News and notes from around the interweb:

  • Virgin Australia could be taken private in 2017

  • Alaska Airlines reminds us that revenue-based mileage earning is about cutting marketing spend, not ‘doing more’ for your best customers.

    “I think it may cost us more to have a mileage-based program than a revenue-based program, but the lost revenue from alienating loyal customers is more than we wanted to take on,” [Managing Director of Loyalty Marketing Ryan] Butz said.

    Don’t forget too that United, Delta, and American didn’t just change how they award miles for flying, they devalued their award charts too. They don’t reward high spenders more, they just reduced the value proposition for those flyers less.
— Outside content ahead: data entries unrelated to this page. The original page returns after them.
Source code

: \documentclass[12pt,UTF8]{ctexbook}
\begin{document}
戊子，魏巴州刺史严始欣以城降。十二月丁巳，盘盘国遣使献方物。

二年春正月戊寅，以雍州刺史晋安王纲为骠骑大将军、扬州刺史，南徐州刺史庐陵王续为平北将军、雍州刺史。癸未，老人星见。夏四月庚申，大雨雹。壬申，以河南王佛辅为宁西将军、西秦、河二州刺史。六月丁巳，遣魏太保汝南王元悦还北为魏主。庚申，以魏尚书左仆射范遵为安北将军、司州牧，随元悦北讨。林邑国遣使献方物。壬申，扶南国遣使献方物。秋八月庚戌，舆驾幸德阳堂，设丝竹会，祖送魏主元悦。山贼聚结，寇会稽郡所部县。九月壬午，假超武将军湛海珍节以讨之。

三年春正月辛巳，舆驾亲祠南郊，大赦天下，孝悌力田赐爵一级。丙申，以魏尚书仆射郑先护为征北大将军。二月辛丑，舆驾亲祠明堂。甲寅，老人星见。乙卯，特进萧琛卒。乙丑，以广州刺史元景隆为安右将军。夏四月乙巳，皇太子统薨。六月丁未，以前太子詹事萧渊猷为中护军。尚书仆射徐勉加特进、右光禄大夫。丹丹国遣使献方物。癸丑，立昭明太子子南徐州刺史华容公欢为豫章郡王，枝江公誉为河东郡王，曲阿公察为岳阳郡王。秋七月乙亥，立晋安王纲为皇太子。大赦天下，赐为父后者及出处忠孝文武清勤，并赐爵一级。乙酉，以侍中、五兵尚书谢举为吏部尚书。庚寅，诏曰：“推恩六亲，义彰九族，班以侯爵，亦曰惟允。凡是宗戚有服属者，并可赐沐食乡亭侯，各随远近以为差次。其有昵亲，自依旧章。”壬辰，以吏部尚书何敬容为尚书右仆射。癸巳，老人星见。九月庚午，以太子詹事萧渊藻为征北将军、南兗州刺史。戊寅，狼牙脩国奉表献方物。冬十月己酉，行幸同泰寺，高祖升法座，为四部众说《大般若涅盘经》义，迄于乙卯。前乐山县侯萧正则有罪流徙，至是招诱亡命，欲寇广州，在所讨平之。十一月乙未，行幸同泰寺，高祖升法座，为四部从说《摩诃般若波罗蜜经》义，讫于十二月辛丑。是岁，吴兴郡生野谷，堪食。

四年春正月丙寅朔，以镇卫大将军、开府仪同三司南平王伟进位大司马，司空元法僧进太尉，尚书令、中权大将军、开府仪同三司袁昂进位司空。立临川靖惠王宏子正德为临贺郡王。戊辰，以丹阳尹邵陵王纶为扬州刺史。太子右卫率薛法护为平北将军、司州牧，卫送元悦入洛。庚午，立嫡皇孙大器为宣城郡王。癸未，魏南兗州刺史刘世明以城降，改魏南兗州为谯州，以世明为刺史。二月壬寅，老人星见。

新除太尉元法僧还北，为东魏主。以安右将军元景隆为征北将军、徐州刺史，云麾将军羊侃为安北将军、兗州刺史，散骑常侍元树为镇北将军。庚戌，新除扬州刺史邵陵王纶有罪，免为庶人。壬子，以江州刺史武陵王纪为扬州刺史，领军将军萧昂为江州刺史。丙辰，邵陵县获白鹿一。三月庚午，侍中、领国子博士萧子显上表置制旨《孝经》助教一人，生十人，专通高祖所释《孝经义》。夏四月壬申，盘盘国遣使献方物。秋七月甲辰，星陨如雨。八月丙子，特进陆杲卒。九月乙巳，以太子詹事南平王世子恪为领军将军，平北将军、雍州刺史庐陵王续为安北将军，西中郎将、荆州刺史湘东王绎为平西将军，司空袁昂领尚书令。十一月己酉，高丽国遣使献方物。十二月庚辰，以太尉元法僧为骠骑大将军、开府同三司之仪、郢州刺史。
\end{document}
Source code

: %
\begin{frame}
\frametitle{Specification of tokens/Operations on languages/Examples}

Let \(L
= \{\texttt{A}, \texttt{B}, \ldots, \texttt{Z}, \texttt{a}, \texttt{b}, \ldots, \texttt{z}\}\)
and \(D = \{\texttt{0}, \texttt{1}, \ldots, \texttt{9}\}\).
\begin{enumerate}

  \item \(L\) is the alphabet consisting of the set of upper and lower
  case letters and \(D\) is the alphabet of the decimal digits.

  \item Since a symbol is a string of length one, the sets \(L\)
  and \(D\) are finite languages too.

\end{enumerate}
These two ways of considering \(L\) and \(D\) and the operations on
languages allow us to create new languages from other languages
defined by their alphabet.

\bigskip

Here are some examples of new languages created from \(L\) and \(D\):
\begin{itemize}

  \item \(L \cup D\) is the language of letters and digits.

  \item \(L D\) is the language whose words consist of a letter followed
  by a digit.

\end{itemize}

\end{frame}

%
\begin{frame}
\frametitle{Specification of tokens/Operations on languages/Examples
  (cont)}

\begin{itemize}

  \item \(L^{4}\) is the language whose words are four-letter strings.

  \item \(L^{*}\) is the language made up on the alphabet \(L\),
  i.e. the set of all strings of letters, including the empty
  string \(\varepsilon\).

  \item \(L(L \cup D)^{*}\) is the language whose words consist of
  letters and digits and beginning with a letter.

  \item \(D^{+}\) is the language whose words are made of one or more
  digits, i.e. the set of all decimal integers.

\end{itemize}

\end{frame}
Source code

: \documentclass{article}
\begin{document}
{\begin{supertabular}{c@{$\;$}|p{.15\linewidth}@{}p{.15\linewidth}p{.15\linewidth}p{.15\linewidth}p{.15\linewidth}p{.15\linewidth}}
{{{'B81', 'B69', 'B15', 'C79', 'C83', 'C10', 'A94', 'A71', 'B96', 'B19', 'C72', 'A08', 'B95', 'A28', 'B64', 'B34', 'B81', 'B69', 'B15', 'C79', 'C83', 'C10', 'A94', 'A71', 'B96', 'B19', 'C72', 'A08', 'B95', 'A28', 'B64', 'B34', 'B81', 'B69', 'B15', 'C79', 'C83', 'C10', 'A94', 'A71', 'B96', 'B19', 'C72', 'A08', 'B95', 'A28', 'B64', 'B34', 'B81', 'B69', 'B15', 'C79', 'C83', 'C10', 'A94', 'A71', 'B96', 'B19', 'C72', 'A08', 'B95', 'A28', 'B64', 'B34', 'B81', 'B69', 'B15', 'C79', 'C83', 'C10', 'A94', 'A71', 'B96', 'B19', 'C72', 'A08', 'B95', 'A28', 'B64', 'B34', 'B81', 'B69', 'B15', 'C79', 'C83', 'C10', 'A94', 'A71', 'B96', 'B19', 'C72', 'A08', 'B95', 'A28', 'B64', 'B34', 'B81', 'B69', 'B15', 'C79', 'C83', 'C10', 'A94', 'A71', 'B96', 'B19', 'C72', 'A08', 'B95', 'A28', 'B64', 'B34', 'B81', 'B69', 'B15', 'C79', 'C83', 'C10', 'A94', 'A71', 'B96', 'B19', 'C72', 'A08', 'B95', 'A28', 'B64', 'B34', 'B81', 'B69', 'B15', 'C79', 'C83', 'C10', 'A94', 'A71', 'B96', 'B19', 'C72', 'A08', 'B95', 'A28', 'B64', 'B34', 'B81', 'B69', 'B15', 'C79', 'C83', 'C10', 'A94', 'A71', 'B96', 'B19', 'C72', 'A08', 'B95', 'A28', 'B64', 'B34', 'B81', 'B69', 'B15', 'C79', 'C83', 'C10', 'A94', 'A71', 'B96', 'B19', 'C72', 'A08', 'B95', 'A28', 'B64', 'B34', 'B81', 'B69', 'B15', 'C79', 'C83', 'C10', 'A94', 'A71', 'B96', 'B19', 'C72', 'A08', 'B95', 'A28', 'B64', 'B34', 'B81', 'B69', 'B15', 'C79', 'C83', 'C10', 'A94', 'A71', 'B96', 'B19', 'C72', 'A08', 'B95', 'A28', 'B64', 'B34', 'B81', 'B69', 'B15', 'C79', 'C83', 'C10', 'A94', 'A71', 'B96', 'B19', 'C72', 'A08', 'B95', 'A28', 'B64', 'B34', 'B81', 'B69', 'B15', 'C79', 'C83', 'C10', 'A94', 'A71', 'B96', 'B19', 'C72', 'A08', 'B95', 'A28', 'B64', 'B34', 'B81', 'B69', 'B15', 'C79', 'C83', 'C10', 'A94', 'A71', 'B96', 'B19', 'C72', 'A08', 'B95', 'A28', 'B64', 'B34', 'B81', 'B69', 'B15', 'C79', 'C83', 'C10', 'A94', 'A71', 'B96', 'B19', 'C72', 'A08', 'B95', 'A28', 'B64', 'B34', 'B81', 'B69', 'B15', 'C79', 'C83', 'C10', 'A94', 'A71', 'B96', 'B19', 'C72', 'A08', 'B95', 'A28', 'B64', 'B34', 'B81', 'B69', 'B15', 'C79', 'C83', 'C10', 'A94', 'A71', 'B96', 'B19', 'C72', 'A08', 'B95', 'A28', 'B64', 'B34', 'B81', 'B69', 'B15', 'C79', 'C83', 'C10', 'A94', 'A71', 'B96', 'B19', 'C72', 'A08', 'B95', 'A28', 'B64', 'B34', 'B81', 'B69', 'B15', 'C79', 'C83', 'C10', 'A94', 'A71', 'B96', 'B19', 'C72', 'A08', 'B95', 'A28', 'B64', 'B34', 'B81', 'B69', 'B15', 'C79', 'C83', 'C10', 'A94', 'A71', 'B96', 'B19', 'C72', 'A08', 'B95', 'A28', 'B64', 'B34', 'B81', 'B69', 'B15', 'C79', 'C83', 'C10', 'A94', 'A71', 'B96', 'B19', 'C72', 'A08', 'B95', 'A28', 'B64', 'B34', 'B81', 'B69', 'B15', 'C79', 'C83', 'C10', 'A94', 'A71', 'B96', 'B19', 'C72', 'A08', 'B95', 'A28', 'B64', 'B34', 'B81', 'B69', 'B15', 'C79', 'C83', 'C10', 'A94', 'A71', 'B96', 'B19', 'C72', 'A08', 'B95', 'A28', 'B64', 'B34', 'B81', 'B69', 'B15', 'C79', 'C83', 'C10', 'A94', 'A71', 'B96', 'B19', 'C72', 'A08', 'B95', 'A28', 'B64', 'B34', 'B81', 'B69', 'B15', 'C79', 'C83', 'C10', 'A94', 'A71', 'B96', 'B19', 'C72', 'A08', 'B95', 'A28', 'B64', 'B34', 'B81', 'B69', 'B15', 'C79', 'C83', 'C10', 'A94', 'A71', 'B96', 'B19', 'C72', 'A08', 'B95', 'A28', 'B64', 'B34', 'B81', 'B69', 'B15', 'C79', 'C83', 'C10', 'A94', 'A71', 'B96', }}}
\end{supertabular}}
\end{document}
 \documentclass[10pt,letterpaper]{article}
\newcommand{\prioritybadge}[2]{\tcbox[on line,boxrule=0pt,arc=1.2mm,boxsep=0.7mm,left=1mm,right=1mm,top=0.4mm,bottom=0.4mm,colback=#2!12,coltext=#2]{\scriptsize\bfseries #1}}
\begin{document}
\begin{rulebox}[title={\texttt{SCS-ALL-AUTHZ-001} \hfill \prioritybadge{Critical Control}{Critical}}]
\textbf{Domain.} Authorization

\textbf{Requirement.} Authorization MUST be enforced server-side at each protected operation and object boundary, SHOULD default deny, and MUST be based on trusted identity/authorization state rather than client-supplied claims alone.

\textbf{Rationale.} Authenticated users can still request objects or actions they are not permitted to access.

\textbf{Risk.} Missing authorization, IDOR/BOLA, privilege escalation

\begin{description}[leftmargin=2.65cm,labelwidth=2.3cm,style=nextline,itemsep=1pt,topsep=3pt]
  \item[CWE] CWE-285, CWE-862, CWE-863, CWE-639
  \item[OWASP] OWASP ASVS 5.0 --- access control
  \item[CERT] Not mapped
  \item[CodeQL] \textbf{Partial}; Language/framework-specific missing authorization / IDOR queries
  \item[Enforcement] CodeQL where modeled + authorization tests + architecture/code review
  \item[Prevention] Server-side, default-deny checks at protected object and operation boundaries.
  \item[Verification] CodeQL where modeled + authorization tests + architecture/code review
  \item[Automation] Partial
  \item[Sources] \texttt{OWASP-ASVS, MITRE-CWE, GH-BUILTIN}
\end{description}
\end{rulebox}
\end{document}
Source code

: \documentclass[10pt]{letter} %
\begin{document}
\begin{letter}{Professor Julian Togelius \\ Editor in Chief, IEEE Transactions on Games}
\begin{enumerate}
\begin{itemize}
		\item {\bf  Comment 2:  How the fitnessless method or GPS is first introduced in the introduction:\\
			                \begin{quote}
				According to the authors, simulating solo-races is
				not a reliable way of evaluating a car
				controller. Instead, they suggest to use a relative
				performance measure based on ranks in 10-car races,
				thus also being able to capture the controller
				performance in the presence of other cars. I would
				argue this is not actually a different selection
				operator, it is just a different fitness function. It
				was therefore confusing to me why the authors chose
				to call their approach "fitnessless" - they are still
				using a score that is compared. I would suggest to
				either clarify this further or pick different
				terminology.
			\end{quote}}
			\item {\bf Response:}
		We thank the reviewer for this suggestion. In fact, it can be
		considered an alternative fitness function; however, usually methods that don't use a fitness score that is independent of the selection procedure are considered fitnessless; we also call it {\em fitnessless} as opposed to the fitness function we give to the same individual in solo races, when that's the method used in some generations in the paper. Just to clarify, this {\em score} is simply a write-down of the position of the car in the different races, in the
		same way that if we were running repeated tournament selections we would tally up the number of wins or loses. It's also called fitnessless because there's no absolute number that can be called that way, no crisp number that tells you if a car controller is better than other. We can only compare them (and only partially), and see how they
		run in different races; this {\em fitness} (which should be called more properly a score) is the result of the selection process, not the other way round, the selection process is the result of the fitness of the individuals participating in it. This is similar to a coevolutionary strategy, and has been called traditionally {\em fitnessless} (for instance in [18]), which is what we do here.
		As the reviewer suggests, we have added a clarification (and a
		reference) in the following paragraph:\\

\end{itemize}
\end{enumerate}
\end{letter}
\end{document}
  • Here’s what happens on the airplane before you board your flight

  • Former TSA Administrator Kip Hawley thinks PreCheck passengers should be screened more and required to go through nude-o-scopes, though those are neither necessary nor sufficient for preventing terrorism. Bruce Schneier writes,

    PreCheck tells us that, basically, there are no terrorists. If 1) it’s an easier way through airport security that terrorists will invariably use, and 2) there have been no instances of terrorists using it in the 10+ years it and its predecessors have been in operation, then the inescapable conclusion is that the threat is minimal. Instead of screening PreCheck passengers more, we should screen everybody else less. This is me in 2012: “I think the PreCheck level of airport screening is what everyone should get, and that the no-fly list and the photo ID check add nothing to security.”

  • Take 3 Amtrak trips get 1 free

  • How to use toilets in Japan. In case you were wondering. (HT: Alan H.)

About Gary Leff

Gary Leff is one of the foremost experts in the field of miles, points, and frequent business travel - a topic he has covered since 2002. Co-founder of frequent flyer community InsideFlyer.com, emcee of the Freddie Awards, and named one of the "World's Top Travel Experts" by Conde' Nast Traveler (2010-Present) Gary has been a guest on most major news media, profiled in several top print publications, and published broadly on the topic of consumer loyalty. More About Gary »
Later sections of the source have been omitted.